• **What needs to be done**: Check every line below for the string "width". Copy the ones that have it.

• **Supplied records**:
===============

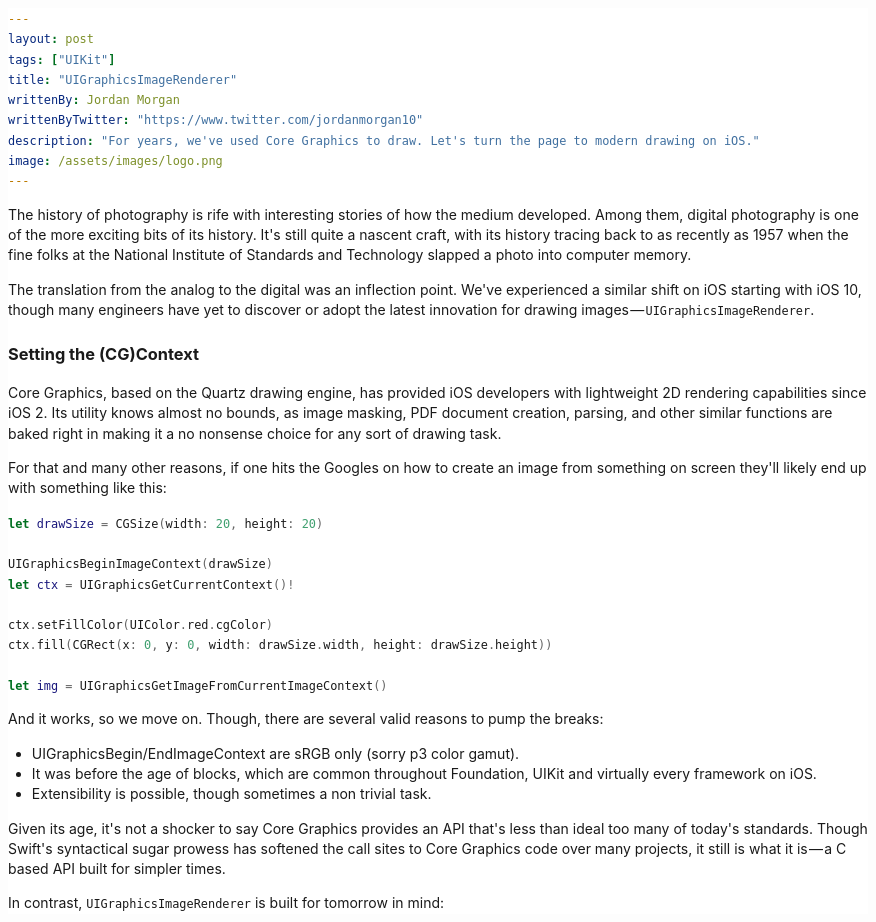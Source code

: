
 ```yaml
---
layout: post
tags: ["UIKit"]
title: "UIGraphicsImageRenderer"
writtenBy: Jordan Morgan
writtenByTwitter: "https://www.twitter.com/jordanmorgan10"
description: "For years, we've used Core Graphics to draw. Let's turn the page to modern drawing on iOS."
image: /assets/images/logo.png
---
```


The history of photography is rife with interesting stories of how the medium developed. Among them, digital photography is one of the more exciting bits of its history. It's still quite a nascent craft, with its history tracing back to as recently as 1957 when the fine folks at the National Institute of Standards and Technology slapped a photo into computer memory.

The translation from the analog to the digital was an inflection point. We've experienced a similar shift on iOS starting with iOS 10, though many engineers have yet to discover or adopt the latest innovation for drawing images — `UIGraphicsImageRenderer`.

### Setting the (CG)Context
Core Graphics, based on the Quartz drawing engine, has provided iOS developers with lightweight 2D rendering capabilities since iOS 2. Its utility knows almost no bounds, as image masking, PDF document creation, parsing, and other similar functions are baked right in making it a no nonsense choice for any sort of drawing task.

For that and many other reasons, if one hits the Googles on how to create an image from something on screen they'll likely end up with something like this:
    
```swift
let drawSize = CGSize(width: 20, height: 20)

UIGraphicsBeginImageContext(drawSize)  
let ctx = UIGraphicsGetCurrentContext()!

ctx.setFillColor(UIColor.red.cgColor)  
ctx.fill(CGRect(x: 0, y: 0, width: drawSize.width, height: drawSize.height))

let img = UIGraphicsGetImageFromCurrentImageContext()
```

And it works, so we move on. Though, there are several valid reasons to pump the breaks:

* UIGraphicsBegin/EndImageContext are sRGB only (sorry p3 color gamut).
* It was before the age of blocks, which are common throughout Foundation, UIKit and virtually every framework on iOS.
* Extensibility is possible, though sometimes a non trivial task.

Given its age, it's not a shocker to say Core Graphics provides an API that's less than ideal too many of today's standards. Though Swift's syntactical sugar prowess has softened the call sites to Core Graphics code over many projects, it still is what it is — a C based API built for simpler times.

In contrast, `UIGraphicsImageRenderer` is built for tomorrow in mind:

===============

• **Written solution**:
let drawSize = CGSize(width: 20, height: 20)
ctx.fill(CGRect(x: 0, y: 0, width: drawSize.width, height: drawSize.height))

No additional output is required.